--- Records to use ---
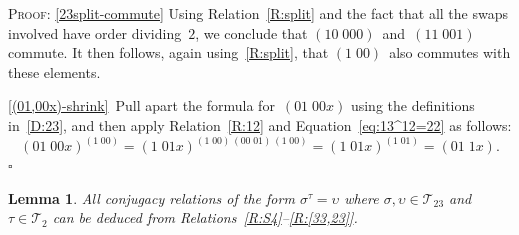 \documentclass[a4paper,11pt]{article}
\numberwithin{equation}{section}
\newcommand{\swap}[2]{(#1\;#2)}
\newcommand{\Sw}[1]{\mathcal{T}_{#1}}
\newcommand{\qed}{\hspace*{\fill}$\square$}
\newtheorem{lemma}[thm]{Lemma}
\newenvironment{proof}{%
  \begin{trivlist}\item\textsc{Proof:}}{\qed\end{trivlist}}
\begin{document}
\begin{proof}
  \ref{23split-commute} Using Relation~\ref{R:split} and the fact
  that all the swaps involved have order dividing~$2$, we conclude
  that $\swap{10}{000}$~and~$\swap{11}{001}$ commute.  It then
  follows, again using~\ref{R:split}, that $\swap{1}{00}$~also
  commutes with these elements.

  \ref{(01,00x)-shrink}~Pull apart the formula for~$\swap{01}{00x}$
  using the definitions in~\eqref{D:23}, and then apply
  Relation~\ref{R:12} and Equation~\eqref{eq:13^12=22} as follows:
  \[
  \swap{01}{00x}^{\swap{1}{00}} =
  \swap{1}{01x}^{\swap{1}{00} \, \swap{00}{01} \, \swap{1}{00}} =
  \swap{1}{01x}^{\swap{1}{01}} = \swap{01}{1x}.
  \]
\end{proof}

\begin{lemma}
  \label{lem:23^2}
  All conjugacy relations of the form $\sigma^{\tau} = \upsilon$ where
  $\sigma,\upsilon \in \Sw{23}$ and $\tau \in \Sw{2}$ can be deduced
  from Relations~\ref{R:S4}--\ref{R:[33,23]}.
\end{lemma}
\end{document}
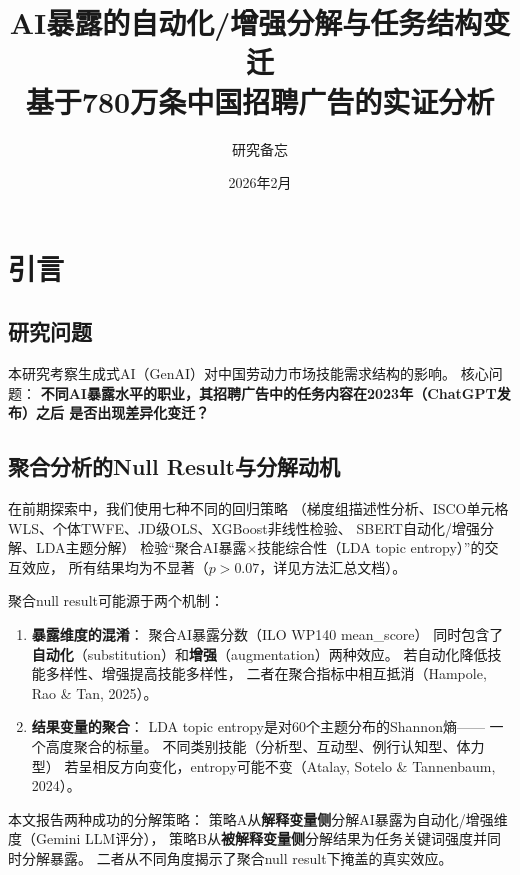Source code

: \documentclass[12pt,a4paper]{ctexart}
\title{\textbf{AI暴露的自动化/增强分解与任务结构变迁}\\[0.5em]
\large 基于780万条中国招聘广告的实证分析}
\author{研究备忘}
\date{2026年2月}
\begin{document}
\maketitle
\tableofcontents
\newpage


\section{引言}
\label{sec:intro}

\subsection{研究问题}

本研究考察生成式AI（GenAI）对中国劳动力市场技能需求结构的影响。
核心问题：
\textbf{不同AI暴露水平的职业，其招聘广告中的任务内容在2023年（ChatGPT发布）之后
是否出现差异化变迁？}

\subsection{聚合分析的Null Result与分解动机}

在前期探索中，我们使用七种不同的回归策略
（梯度组描述性分析、ISCO单元格WLS、个体TWFE、JD级OLS、XGBoost非线性检验、
SBERT自动化/增强分解、LDA主题分解）
检验``聚合AI暴露$\times$技能综合性（LDA topic entropy）''的交互效应，
所有结果均为不显著（$p > 0.07$，详见方法汇总文档）。

聚合null result可能源于两个机制：

\begin{enumerate}
\item \textbf{暴露维度的混淆}：
      聚合AI暴露分数（ILO WP140 mean\_score）
      同时包含了\textbf{自动化}（substitution）和\textbf{增强}（augmentation）两种效应。
      若自动化降低技能多样性、增强提高技能多样性，
      二者在聚合指标中相互抵消（Hampole, Rao \& Tan, 2025）。

\item \textbf{结果变量的聚合}：
      LDA topic entropy是对60个主题分布的Shannon熵——
      一个高度聚合的标量。
      不同类别技能（分析型、互动型、例行认知型、体力型）
      若呈相反方向变化，entropy可能不变（Atalay, Sotelo \& Tannenbaum, 2024）。
\end{enumerate}

本文报告两种成功的分解策略：
策略A从\textbf{解释变量侧}分解AI暴露为自动化/增强维度（Gemini LLM评分），
策略B从\textbf{被解释变量侧}分解结果为任务关键词强度并同时分解暴露。
二者从不同角度揭示了聚合null result下掩盖的真实效应。
\end{document}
---
• **Exercise**
Gather each line of the records holding the string "topic".

• **Answer to the problem**
检验``聚合AI暴露$\times$技能综合性（LDA topic entropy）''的交互效应，
      LDA topic entropy是对60个主题分布的Shannon熵——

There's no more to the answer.